羊の皮を被った狼も
先ほどの暗号のような文字列は、ボディの大きさとエンジンの大きさを表している。ドイツ車の多くは1つのボディに対しサイズ違いのエンジンが3~4種類用意されているから、扱いやすいサイズのボディにハイパワーエンジンを積んだ化け物のようなモデルも存在するのだ。同じ見た目の車でエンジンが数多く用意されているのはドイツ車ならではだが、一部のマニアを除いてどう違うのか分かりにくい面も否めない。そこで今回はドイツ車数台を長期間乗り比べた上での私なりの所見をご紹介するので、造詣を深めていただけたら幸いだ。
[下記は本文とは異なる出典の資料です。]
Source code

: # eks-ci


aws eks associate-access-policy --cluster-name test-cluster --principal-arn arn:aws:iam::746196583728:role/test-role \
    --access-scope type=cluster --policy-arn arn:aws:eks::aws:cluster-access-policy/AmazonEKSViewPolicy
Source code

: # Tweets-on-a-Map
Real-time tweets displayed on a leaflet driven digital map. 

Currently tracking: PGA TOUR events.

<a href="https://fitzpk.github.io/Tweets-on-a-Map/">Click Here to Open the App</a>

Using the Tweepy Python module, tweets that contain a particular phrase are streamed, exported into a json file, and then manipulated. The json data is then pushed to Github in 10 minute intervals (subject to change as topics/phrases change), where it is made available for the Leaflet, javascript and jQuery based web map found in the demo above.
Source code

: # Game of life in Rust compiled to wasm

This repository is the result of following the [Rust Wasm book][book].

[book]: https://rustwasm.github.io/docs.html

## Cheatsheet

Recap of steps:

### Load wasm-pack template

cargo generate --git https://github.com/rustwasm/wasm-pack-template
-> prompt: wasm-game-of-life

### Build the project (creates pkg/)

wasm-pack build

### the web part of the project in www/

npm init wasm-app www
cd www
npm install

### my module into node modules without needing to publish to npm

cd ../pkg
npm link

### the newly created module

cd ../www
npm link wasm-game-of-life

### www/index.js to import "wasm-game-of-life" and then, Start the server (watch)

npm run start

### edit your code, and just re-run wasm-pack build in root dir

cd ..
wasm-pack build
軽快なエントリーモデル(C180, 320i など)
比較的小さなエンジンを積むエントリーグレードは軽快さと燃費性能の高さが目立った。エンジン重量が軽いのでカーブで狙ったラインをトレースしやすく、街中のストップ&ゴーでも燃費が極端に悪化しないので心地いい。ハッチバック型のボディを選べば荷物が多い時の移動も不自由ない広さを備えつつ、土日で丸2日間走り倒しても途中で給油せずに済むのでレジャーにも便利だ。どうしても上位モデルと比べると遅いが、日本で乗る分にはさほど問題ないだろう。アウトバーンのあるドイツで生まれた車にとって日本の速度域はジョギング程度だからだ。
刺激の強いハイパワーモデル(C350, 335i, M3など)
一方で各モデルに設定されるハイパフォーマンスグレードは趣味色の強い車と言える。有り余るパワーがアップダウンの激しい山道も何事もなかったかのようにこなすし、高速巡航も余裕が違う。まるで管楽器のようなエキゾースト音も魅力的で、トンネルで窓を少しだけ開けて音を聞くのが私のお気に入り。高速道路での長距離移動が多い人にはうってつけだろう。ただしランニングコストは嵩みがちであるし、この手の車に多い2ドアタイプだと大人数での移動に難が出ることがある。
用途・趣向に合ったモデルを
実用的な車内空間を持ちながら燃費性能も高いモデルから、大きな車体に大きいエンジンを積んだモデルまで幅広いラインナップのドイツ車であるが、どのメーカーもすべてのモデルに共通した哲学・理念を持っている。例えばメルセデスであればエントリーモデルであっても内装の質感はかなりのものだし、BMWであればオーナーが後席に乗るようなモデルでも運転する楽しさを追求している。最近ではディーゼルやハイブリッドのモデルも増え、ますます選択肢が多くなったが主な用途や走りが好きかといった趣向を踏まえて最適なモデルを見つけよう。